Q&A: Andrew Sempere

By: Joshua Glenn
February 18, 2010

Andrew Sempere is a Cambridge, Mass.-based design researcher with IBM’s Collaborative User Experience Group/Center for Social Software. He’s also an artist whose interactive works have been exhibited (most recently) at the 2009 Boston Cyberarts Festival and the 7th Champ Libre Manifestation Internationale Video et Art Electronique in Montreal. As background for a panel on “indirect collaboration” he’s moderating for this year’s SXSW Interactive conference, HiLobrow.com’s Joshua Glenn interviewed Sempere — about online collaboration, for business and aesthetic purposes alike. This Q&A was cross-posted from the SXSW blog Indirect Collaboration, where a slightly different version was published earlier today.

GLENN: You work with social software researchers at IBM, helping them make smart decisions about encouraging or discouraging content sharing and reuse. How is doing so important to successful, inclusive business collaboration?

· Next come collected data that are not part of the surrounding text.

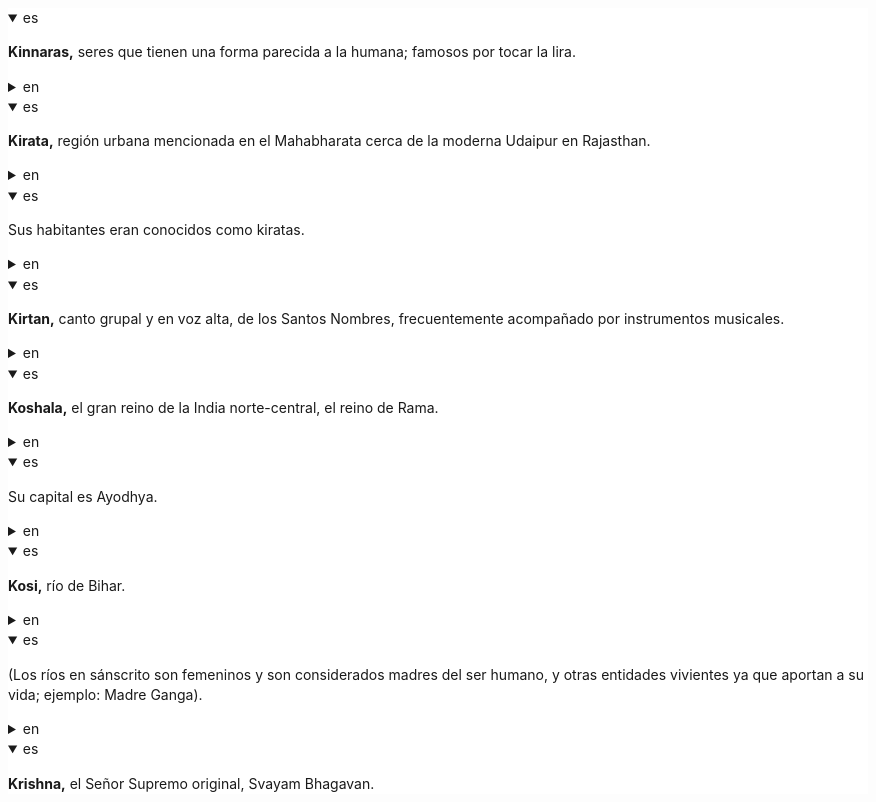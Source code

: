 <details open><summary>es</summary>

**Kinnaras,**  seres que tienen una forma parecida a la humana; famosos por tocar la lira.
</details>

<details><summary>en</summary></details>

<details open><summary>es</summary>

**Kirata,**  región urbana mencionada en el Mahabharata cerca de la moderna Udaipur en Rajasthan.
</details>

<details><summary>en</summary></details>

<details open><summary>es</summary>

Sus habitantes eran conocidos como kiratas.
</details>

<details><summary>en</summary></details>

<details open><summary>es</summary>

**Kirtan,**  canto grupal y en voz alta, de los Santos Nombres, frecuentemente acompañado por instrumentos musicales.
</details>

<details><summary>en</summary></details>

<details open><summary>es</summary>

**Koshala,**  el gran reino de la India norte-central, el reino de Rama.
</details>

<details><summary>en</summary></details>

<details open><summary>es</summary>

Su capital es Ayodhya.
</details>

<details><summary>en</summary></details>

<details open><summary>es</summary>

**Kosi,**  río de Bihar.
</details>

<details><summary>en</summary></details>

<details open><summary>es</summary>

\(Los ríos en sánscrito son femeninos y son considerados madres del ser humano, y otras entidades vivientes ya que aportan a su vida; ejemplo: Madre Ganga\).
</details>

<details><summary>en</summary></details>

<details open><summary>es</summary>

**Krishna,**  el Señor Supremo original, Svayam Bhagavan.
</details>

SEMPERE: My role is mostly to help the researchers think through user experience to develop an interface that helps support the work they are trying to do. I personally have a particular interest in the content sharing idea, but it’s not always that, although it does usually come down to figuring out what design principles to apply in order to help the users and the researchers accomplish their goals. Since we mostly make prototype systems (and not customer facing products) I also consider a big part of my job to be keeping an eye on what is happening in the social software space outside of the corporation, to try and understand early and see if there is anything that can be adapted for use inside the enterprise.

GLENN: Some skeptics might say that sharing and reuse are antithetical to business culture…

SEMPERE: It depends on your definition of business, and of sharing! Usually when people say this, they mean “socialization” as in, “Isn’t allowing my employees to socialize giving them allowance to goof off.” Or the more formal “What’s the ROI on social software.” I think these questions are the wrong ones to ask. Companies have long recognized that social interaction is important to business — certainly at the executive level. Business is fundamentally about interpersonal relationships.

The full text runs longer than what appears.